In today's digital world, the “private” and “non-commercial”
use of works can quickly and easily become public distribution of copies that
has a substantial harmful effect on the commercial value of copyrighted works.
As my predecessor as Register of Copyrights observed nearly 40 years ago, “a
particular use which may seem to have little or no economic impact on the author's
rights today can assume tremendous importance in times to come.” (21)
We have all watched over the past few years as Napster and other peer-to-peer
software applications transformed private hard drives and individual, person-to-person
exchanges of digital files into a major distribution network of unauthorized
copies of works. Indeed, this Subcommittee held a hearing on precisely that
topic last week. That activity has undercut the ability of legitimate, revenue-generating
distribution services on the Internet to develop and flourish. Indeed, the Ninth
Circuit Court of Appeals recognized this situation in the Napster case
when it distinguished Sony in analyzing the potential market harm caused
by individuals' distribution of copyrighted music files over the Napster service.
Other commenters suggest that the Sony decision requires that
fair use must vindicate “consumer expectations” as to the functionality
of their home electronics devices. This claim, too, misstates the nature of
fair use. Consumer expectations are typically asserted and vindicated in the
marketplace, not through fair use. Recent history shows that to the extent copyright
owners offer a product in a format that consumers find unattractive and limiting,
it will be rejected. (23) The Sony
decision is not based on whether time-shifting met “consumer expectations”
about what they could do with their VCRs, but rather whether it met the criteria
for fair use in Section 107, including principally whether the activity harmed
the market for copyrighted works. (24)
The proper fair use inquiry would include an assessment of whether the
consumer's activity, if permitted on a widespread basis, will provide benefits
to the public without undermining the incentive for the creation and distribution
of works—that is, the ability of authors to receive compensation for the
dissemination of their works. Consumer expectations in and of themselves are
not particularly relevant to this question.

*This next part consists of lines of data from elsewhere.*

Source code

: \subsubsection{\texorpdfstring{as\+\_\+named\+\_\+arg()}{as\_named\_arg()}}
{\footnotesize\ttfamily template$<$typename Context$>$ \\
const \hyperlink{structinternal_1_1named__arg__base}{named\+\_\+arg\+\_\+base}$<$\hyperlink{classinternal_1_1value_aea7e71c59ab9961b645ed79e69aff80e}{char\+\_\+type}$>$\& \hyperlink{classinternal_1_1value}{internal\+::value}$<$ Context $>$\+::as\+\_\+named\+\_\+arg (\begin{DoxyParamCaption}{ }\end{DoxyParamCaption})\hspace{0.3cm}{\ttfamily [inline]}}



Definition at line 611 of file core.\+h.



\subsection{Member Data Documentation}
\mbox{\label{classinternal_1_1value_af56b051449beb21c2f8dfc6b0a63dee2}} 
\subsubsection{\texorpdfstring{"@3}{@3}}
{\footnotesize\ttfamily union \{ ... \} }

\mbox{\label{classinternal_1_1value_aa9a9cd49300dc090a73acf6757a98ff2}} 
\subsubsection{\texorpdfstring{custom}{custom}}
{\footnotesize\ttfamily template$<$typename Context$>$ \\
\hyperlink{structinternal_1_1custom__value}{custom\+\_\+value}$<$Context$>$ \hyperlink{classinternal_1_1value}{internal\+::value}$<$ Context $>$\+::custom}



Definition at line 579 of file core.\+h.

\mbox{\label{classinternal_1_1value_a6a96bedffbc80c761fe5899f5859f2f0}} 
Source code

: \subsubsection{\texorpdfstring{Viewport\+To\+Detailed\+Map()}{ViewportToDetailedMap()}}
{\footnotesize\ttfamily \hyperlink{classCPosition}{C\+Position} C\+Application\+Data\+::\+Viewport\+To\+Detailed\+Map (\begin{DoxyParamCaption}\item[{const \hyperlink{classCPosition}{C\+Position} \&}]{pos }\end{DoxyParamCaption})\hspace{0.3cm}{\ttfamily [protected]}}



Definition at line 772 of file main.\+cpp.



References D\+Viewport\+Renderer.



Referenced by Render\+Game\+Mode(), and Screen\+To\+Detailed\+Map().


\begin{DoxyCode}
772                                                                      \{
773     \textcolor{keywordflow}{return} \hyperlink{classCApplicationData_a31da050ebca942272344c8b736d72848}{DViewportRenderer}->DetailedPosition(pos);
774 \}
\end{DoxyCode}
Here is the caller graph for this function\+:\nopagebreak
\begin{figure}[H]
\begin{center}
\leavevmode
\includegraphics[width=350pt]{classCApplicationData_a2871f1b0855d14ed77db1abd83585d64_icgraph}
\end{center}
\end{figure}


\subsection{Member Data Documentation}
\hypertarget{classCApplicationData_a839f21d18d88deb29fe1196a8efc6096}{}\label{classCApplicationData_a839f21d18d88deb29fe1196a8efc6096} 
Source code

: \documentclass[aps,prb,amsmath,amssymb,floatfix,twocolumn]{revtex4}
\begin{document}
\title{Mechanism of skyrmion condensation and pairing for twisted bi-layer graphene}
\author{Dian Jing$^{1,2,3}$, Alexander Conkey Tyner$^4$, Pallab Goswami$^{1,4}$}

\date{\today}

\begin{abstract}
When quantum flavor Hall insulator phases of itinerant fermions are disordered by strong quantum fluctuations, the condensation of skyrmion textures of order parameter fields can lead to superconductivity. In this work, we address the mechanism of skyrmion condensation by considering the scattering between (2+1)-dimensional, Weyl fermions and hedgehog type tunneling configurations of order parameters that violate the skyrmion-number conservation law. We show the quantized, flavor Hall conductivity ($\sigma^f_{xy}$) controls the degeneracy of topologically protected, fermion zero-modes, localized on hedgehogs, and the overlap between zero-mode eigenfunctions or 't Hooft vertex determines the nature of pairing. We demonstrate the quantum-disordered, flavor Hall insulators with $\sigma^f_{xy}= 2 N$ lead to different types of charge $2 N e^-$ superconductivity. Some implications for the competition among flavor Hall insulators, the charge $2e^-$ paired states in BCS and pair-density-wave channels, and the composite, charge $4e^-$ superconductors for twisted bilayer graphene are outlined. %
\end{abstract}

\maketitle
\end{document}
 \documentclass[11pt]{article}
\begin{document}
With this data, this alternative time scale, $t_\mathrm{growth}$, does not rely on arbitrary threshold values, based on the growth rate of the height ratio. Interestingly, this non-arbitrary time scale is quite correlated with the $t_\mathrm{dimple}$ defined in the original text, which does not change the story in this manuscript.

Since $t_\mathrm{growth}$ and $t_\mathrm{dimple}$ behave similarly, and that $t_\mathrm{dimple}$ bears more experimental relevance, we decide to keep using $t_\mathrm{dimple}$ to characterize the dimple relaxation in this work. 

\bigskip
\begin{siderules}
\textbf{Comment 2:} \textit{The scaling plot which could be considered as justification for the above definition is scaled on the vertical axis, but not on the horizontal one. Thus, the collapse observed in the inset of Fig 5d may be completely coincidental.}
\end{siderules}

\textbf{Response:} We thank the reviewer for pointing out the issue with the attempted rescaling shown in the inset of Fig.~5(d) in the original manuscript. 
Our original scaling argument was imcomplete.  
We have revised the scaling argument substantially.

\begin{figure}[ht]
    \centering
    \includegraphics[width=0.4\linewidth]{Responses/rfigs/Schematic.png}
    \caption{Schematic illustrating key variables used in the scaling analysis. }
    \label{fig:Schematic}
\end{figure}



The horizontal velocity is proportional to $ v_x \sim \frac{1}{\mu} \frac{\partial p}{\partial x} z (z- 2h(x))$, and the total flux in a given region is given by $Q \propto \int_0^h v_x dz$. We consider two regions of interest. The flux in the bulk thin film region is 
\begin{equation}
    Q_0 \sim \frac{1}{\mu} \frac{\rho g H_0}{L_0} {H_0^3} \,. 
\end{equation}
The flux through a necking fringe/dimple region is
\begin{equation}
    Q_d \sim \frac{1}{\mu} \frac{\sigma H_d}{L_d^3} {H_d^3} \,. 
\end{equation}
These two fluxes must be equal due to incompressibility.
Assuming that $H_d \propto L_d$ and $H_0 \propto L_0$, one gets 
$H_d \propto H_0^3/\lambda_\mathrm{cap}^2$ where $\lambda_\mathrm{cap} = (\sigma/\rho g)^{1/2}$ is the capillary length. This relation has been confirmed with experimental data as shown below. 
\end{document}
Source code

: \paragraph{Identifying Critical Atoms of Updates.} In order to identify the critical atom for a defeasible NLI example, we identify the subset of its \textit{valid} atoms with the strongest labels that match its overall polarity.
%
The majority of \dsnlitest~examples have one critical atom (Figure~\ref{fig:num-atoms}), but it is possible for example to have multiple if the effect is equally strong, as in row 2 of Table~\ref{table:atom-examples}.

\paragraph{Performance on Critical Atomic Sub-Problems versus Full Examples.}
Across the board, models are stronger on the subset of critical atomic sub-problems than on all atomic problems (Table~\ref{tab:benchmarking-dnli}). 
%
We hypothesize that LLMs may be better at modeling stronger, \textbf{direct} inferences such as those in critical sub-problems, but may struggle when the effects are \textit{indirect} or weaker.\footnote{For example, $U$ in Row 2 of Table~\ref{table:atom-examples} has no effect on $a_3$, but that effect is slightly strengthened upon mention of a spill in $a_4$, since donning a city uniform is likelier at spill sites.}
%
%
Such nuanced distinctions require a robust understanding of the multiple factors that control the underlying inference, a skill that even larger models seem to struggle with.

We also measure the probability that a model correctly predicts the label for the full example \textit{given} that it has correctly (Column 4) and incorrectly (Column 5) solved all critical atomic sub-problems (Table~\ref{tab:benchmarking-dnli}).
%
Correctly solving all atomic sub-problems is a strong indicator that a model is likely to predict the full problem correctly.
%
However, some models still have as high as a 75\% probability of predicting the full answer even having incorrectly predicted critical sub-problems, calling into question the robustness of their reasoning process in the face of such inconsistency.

Indeed, users of peer-to-peer services
like Napster are becoming accustomed to the notion that creative works should
be provided free without any restrictions on further copying and distribution.
Such “consumer expectations” are not only inconsistent with traditional
fair use jurisprudence, they are destructive to copyright's principles and purpose.
To be clear, we do not disagree that legitimate consumer expectations should
play an important role in consideration of the broadcast flag proposal. It appears
that consumer expectations have been a driving force behind the proposal, as
the proposed regime would permit unlimited copies for personal use, largely
unrestricted use in the home network environment, and the potential for use
outside a home network environment. Many broadcasters and copyright owners apparently
recognize that even a mandated solution like the broadcast flag must meet the
needs and desires of consumers or they will not embrace digital television.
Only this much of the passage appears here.